Yesterday, the Senate backed away from exercising the "nuclear option." Republicans agreed to remove their filibuster threats on a handful of President Obama's executive branch nominees and Majority Leader Harry Reid, D-Nev., agreed to not procedurally alter the Senate's filibuster rules. As the Washington Post’s Ezra Klein pointed out, "This [not filibustering executive branch nominees] will be the new normal."

A new normal? Seriously? Seriously.

While Frank James is spot on in arguing that senators fear their chamber "becoming the House" and Congress becoming more "dysfunctional," there's more to each side's electoral calculation than experience with the vicissitudes of majority control.

[See a collection of political cartoons on Congress.]
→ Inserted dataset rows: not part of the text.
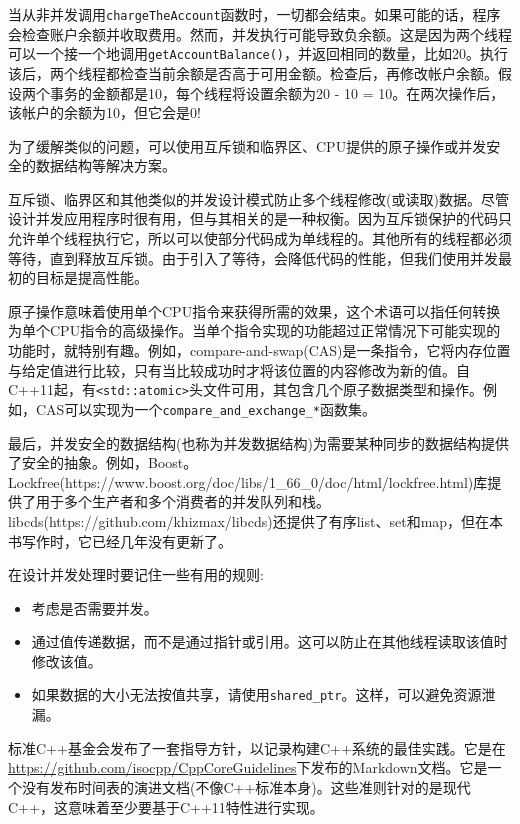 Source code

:当从非并发调用\texttt{chargeTheAccount}函数时，一切都会结束。如果可能的话，程序会检查账户余额并收取费用。然而，并发执行可能导致负余额。这是因为两个线程可以一个接一个地调用\texttt{getAccountBalance()}，并返回相同的数量，比如20。执行该后，两个线程都检查当前余额是否高于可用金额。检查后，再修改帐户余额。假设两个事务的金额都是10，每个线程将设置余额为20 - 10 = 10。在两次操作后，该帐户的余额为10，但它会是0!

为了缓解类似的问题，可以使用互斥锁和临界区、CPU提供的原子操作或并发安全的数据结构等解决方案。

互斥锁、临界区和其他类似的并发设计模式防止多个线程修改(或读取)数据。尽管设计并发应用程序时很有用，但与其相关的是一种权衡。因为互斥锁保护的代码只允许单个线程执行它，所以可以使部分代码成为单线程的。其他所有的线程都必须等待，直到释放互斥锁。由于引入了等待，会降低代码的性能，但我们使用并发最初的目标是提高性能。

原子操作意味着使用单个CPU指令来获得所需的效果，这个术语可以指任何转换为单个CPU指令的高级操作。当单个指令实现的功能超过正常情况下可能实现的功能时，就特别有趣。例如，compare-and-swap(CAS)是一条指令，它将内存位置与给定值进行比较，只有当比较成功时才将该位置的内容修改为新的值。自C++11起，有\texttt{<std::atomic>}头文件可用，其包含几个原子数据类型和操作。例如，CAS可以实现为一个\texttt{compare\_and\_exchange\_*}函数集。

最后，并发安全的数据结构(也称为并发数据结构)为需要某种同步的数据结构提供了安全的抽象。例如，Boost。Lockfree(https://www.boost.org/doc/libs/1\_66\_0/doc/html/lockfree.html)库提供了用于多个生产者和多个消费者的并发队列和栈。 libcds(https://github.com/khizmax/libcds)还提供了有序list、set和map，但在本书写作时，它已经几年没有更新了。

在设计并发处理时要记住一些有用的规则:

\begin{itemize}
\item 
考虑是否需要并发。

\item 
通过值传递数据，而不是通过指针或引用。这可以防止在其他线程读取该值时修改该值。

\item 
如果数据的大小无法按值共享，请使用\texttt{shared\_ptr}。这样，可以避免资源泄漏。
\end{itemize}


标准C++基金会发布了一套指导方针，以记录构建C++系统的最佳实践。它是在\url{https://github.com/isocpp/CppCoreGuidelines}下发布的Markdown文档。它是一个没有发布时间表的演进文档(不像C++标准本身)。这些准则针对的是现代C++，这意味着至少要基于C++11特性进行实现。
The "all hands on deck" meeting of senators to avert the "nuclear" option, the public querying on the best strategy for the bipartisan House group to present its comprehensive immigration reform proposal and the comments last week by Speaker John Boehner, R-Ohio, and Rep. Paul Ryan, R-Wis., "urging" Republicans to pass immigration reform suggest one thing: members of Congress know they're on thin ice with the public.

They get it. Americans aren't happy with either congressional party, the president or the ways in which the government is handling most of its duties. No one's hands are clean and most Americans are simply disgusted.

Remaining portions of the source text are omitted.